There's plenty of other reasons if you want to get really really detailed, but the short answer is that there's plenty of ways to recognize that eager zeros won't buy you anything at all. The only good reason to thick provision is because the vmdk's total disk space is allocated as far as the datastore is concerned. So you can't try to create 10TB of vmdks on a 5TB datastore and never expect to run out of space. ;)

Except that compression hoses that ... since pool space is only allocated for the compressed blocks, you can create 10TB of zero-filled vmdks on a 20TB VMFS datastore that is running on a 30TB ZFS pool, and then, because some plonker decided to put 15TB of backup files on the pool, as you write real data to those vmdk's, you fill the pool. Screwed again... just at a different (and more dangerous) level.

This isn't a simple topic.

Thin provisioned vmdks (which effectively lets VMware handle sparseness) are similar in principle to UNIX sparse files, but in practice the implementation is a lot different because it's a cluster-aware filesystem. A large part of the goal of VMFS is to avoid lots of metadata updates to the VMFS filesystem itself, effectively just locking all the blocks within a vmdk file for exclusive access by the hypervisor that is hosting the associated VM. Adding blocks to a sparse file is a tricky business, and VMFS deals with this by allocating a new set of blocks and appending it to the vmdk, which means fragmentation, since the zero-filled blocks being written to by the VM are allocated space out at the end of the vmdk. But there's also some bookkeeping overhead associated with this, so it may involve extra IOPS. In practice the effect usually isn't too bad unless you come up on a workload that's pathological, plus possible minor benefits from not having to read regions that it knows are unallocated.

Thick provisioned disks have the downside that unused blocks are stored on the filer and have to be transmitted over the network even though they're empty. One of the commonly given reasons to do thick is to guarantee the availability of space for the vmdk, but ZFS with compression (or dedup) breaks this. And of course ZFS writes cause fragmentation, so even though blocks might appear to be contiguous on the VMFS datastore, when you look at the ZFS backing store, the physical blocks aren't contiguous once you've written to them a second time.

So this is all a very complex system to fully wrap your head around.

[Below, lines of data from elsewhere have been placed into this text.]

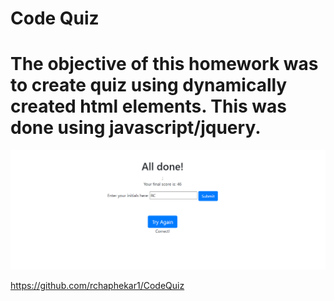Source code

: # Code Quiz

# The objective of this homework was to create quiz using dynamically created html elements. This was done using javascript/jquery.

![Screenshot](CodeQuiz.png?raw=true "Code Quiz Screenshot")

https://github.com/rchaphekar1/CodeQuiz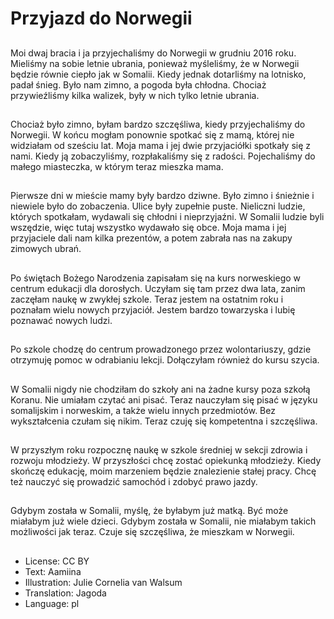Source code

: # Przyjazd do Norwegii

##
Moi dwaj bracia i ja przyjechaliśmy do Norwegii w grudniu 2016 roku. Mieliśmy na sobie letnie ubrania, ponieważ myśleliśmy, że w Norwegii będzie równie ciepło jak w Somalii. Kiedy jednak dotarliśmy na lotnisko, padał śnieg. Było nam zimno, a pogoda była chłodna. Chociaż przywieźliśmy kilka walizek, były w nich tylko letnie ubrania.

##
Chociaż było zimno, byłam bardzo szczęśliwa, kiedy przyjechaliśmy do Norwegii. W końcu mogłam ponownie spotkać się z mamą, której nie widziałam od sześciu lat. Moja mama i jej dwie przyjaciółki spotkały się z nami. Kiedy ją zobaczyliśmy, rozpłakaliśmy się z radości. Pojechaliśmy do małego miasteczka, w którym teraz mieszka mama.

##
Pierwsze dni w mieście mamy były bardzo dziwne. Było zimno i śnieżnie i niewiele było do zobaczenia. Ulice były zupełnie puste. Nieliczni ludzie, których spotkałam, wydawali się chłodni i nieprzyjaźni. W Somalii ludzie byli wszędzie, więc tutaj wszystko wydawało się obce. Moja mama i jej przyjaciele dali nam kilka prezentów, a potem zabrała nas na zakupy zimowych ubrań.

##
Po świętach Bożego Narodzenia zapisałam się na kurs norweskiego w centrum edukacji dla dorosłych. Uczyłam się tam przez dwa lata, zanim zaczęłam naukę w zwykłej szkole. Teraz jestem na ostatnim roku i poznałam wielu nowych przyjaciół. Jestem bardzo towarzyska i lubię poznawać nowych ludzi.

##
Po szkole chodzę do centrum prowadzonego przez wolontariuszy, gdzie otrzymuję pomoc w odrabianiu lekcji. Dołączyłam również do kursu szycia.

##
W Somalii nigdy nie chodziłam do szkoły ani na żadne kursy poza szkołą Koranu. Nie umiałam czytać ani pisać. Teraz nauczyłam się pisać w języku somalijskim i norweskim, a także wielu innych przedmiotów. Bez wykształcenia czułam się nikim. Teraz czuję się kompetentna i szczęśliwa.

##
W przyszłym roku rozpocznę naukę w szkole średniej w sekcji zdrowia i rozwoju młodzieży. W przyszłości chcę zostać opiekunką młodzieży. Kiedy skończę edukację, moim marzeniem będzie znalezienie stałej pracy. Chcę też nauczyć się prowadzić samochód i zdobyć prawo jazdy.

##
Gdybym została w Somalii, myślę, że byłabym już matką. Być może miałabym już wiele dzieci. Gdybym została w Somalii, nie miałabym takich możliwości jak teraz. Czuje się szczęśliwa, że mieszkam w Norwegii.

##
* License: CC BY
* Text: Aamiina
* Illustration: Julie Cornelia van Walsum
* Translation: Jagoda
* Language: pl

My best guess is that for peak performance, thick is still a good bet for performance because there's less indirection going on (at the VMFS layer) but for a typical VM there may not be a compelling reason not to use thin.

jgreco · Mar 20, 2015

Pointeo13 said:
Do you have any suggestions on a better layout for my VMware storage?

Well, the strange thing in your layout is that you essentially have three disks worth of IOPS and then a massive ARC. If it is doing what you need, then maybe you've arrived at an optimal solution for your workload and space needs. Don't assume you need to change just because you could do it differently.

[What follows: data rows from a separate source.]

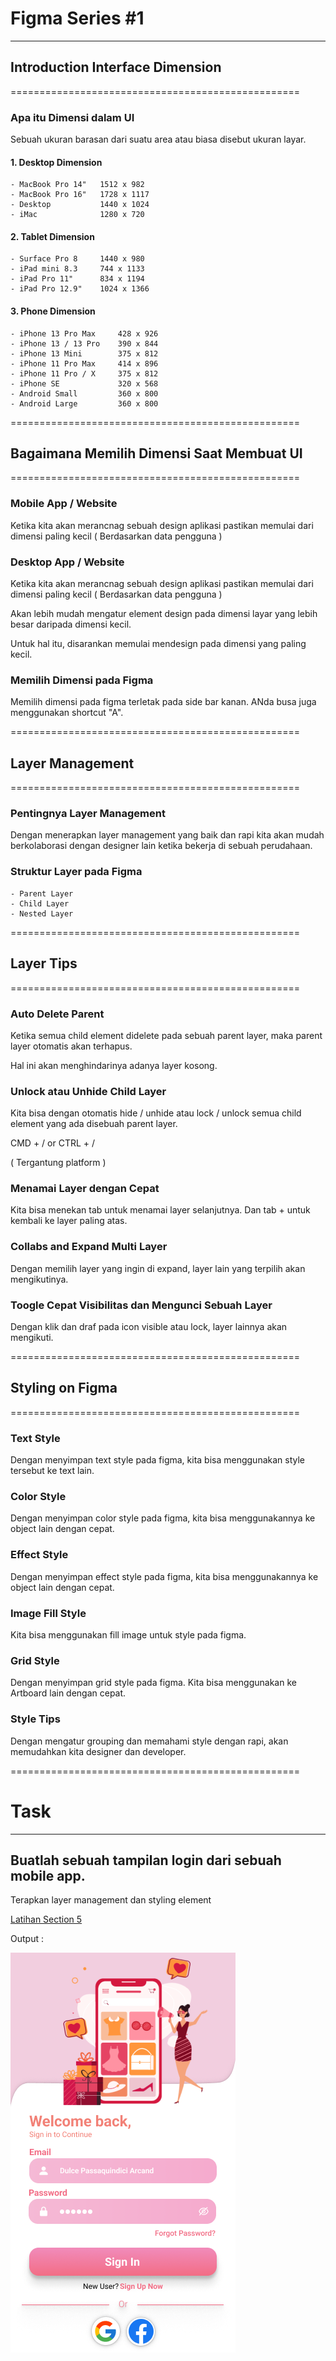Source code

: # Figma Series #1
--------------------------------------------------

## Introduction Interface Dimension
==================================================

### Apa itu Dimensi dalam UI

Sebuah ukuran barasan dari suatu area atau biasa disebut ukuran layar.

#### 1. Desktop Dimension

    - MacBook Pro 14"   1512 x 982
    - MacBook Pro 16"   1728 x 1117
    - Desktop           1440 x 1024
    - iMac              1280 x 720

#### 2. Tablet Dimension

    - Surface Pro 8     1440 x 980
    - iPad mini 8.3     744 x 1133
    - iPad Pro 11"      834 x 1194
    - iPad Pro 12.9"    1024 x 1366

#### 3. Phone Dimension

    - iPhone 13 Pro Max     428 x 926
    - iPhone 13 / 13 Pro    390 x 844
    - iPhone 13 Mini        375 x 812
    - iPhone 11 Pro Max     414 x 896
    - iPhone 11 Pro / X     375 x 812
    - iPhone SE             320 x 568
    - Android Small         360 x 800
    - Android Large         360 x 800

==================================================
## Bagaimana Memilih Dimensi Saat Membuat UI
==================================================

### Mobile App / Website

Ketika kita akan merancnag sebuah design aplikasi pastikan memulai dari dimensi paling kecil ( Berdasarkan data pengguna )

### Desktop App / Website

Ketika kita akan merancnag sebuah design aplikasi pastikan memulai dari dimensi paling kecil ( Berdasarkan data pengguna )

Akan lebih mudah mengatur element design pada dimensi layar yang lebih besar daripada dimensi kecil.

Untuk hal itu, disarankan memulai mendesign pada dimensi yang paling kecil.

### Memilih Dimensi pada Figma

Memilih dimensi pada figma terletak pada side bar kanan. ANda busa juga menggunakan shortcut "A".

==================================================
## Layer Management
==================================================

### Pentingnya Layer Management

Dengan menerapkan layer management yang baik dan rapi kita akan mudah berkolaborasi dengan designer lain ketika bekerja di sebuah perudahaan.

### Struktur Layer pada Figma

    - Parent Layer
    - Child Layer
    - Nested Layer

==================================================
## Layer Tips
==================================================

### Auto Delete Parent

Ketika semua child element didelete pada sebuah parent layer, maka parent layer otomatis akan terhapus.

Hal ini akan menghindarinya adanya layer kosong.

### Unlock atau Unhide Child Layer

Kita bisa dengan otomatis hide / unhide atau lock / unlock semua child element yang ada disebuah parent layer.

CMD + / or CTRL + /

( Tergantung platform )

### Menamai Layer dengan Cepat

Kita bisa menekan tab untuk menamai layer selanjutnya. Dan tab + untuk kembali ke layer paling atas.

### Collabs and Expand Multi Layer

Dengan memilih layer yang ingin di expand, layer lain yang terpilih akan mengikutinya.

### Toogle Cepat Visibilitas dan Mengunci Sebuah Layer

Dengan klik dan draf pada icon visible atau lock, layer lainnya akan mengikuti.

==================================================
## Styling on Figma
==================================================

### Text Style

Dengan menyimpan text style pada figma, kita bisa menggunakan style tersebut ke text lain.

### Color Style

Dengan menyimpan color style pada figma, kita bisa menggunakannya ke object lain dengan cepat.

### Effect Style

Dengan menyimpan effect style pada figma, kita bisa menggunakannya ke object lain dengan cepat.

### Image Fill Style

Kita bisa menggunakan fill image untuk style pada figma.

### Grid Style

Dengan menyimpan grid style pada figma. Kita bisa menggunakan ke Artboard lain dengan cepat.

### Style Tips

Dengan mengatur grouping dan memahami style dengan rapi, akan memudahkan kita designer dan developer.

==================================================
# Task
--------------------------------------------------

## Buatlah sebuah tampilan login dari sebuah mobile app.

Terapkan layer management dan styling element

[Latihan Section 5](https://www.figma.com/file/2CeNmTgxC54WsVzolebsJz/Login?node-id=0%3A1)

Output :

<img src= Screenshots/1.png>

I think the interesting thing would be to understand whether you're getting hit by fragmentation. With a bazillion GB of ARC it probably isn't heavily impacting reads but could be hurting writes. ZFS "fixes" fragmentation performance issues by throwing ARC at it, but in reality that only fixes read performance, and only if you throw enough ARC at it ... which in your case I'm guessing is the case. Write performance is a function of pool free space.

Your current setup has the distinct advantage that it is able to withstand the failure of a minimum of two disks; the loss of any single disk does not compromise redundancy, and the loss of two disks within a single vdev is still tolerable.

You can get better IOPS but have less space by reorganizing your pool as six vdevs of three-way mirrors (1.8TB usable). You would retain the level of redundancy you currently have.

You can get even better IOPS and have somewhat more space by reorganizing your pool as nine vdevs of simple mirrors (2.7TB usable). You lose redundancy if any single disk fails.

The tradeoffs are all miserable. To get lots of space you either lose IOPS or redundancy. To get lots of IOPS you lose either space or redundancy. To get lots of redundancy you lose either IOPS or space. Classic "pick any two."

The other comment I guess I'd make is this: your SAS disks are extremely small. They might be fast (probably ARE fast). However, ZFS performance degrades as a pool is filled. For iSCSI, that's probably around 50% capacity. I have no idea how full your pool is, but if it's near (or past) 50%, another optimization would be to replace those disks with much larger disks. Replacing them all with 3TB SATA drives would give massive amounts of free space, and a massive performance boost. Even if your SAS drives are 15K and the replacement drives are all 5400/5900 RPM drives. This is essentially cheating at the "pick any two" game because we've transformed space into a variable ... you can have IOPS *and* redundancy.

But to be fair, I have to assume that's because I have a lot of memory and I am using iSCSI with disabled sync writes (shame on me.)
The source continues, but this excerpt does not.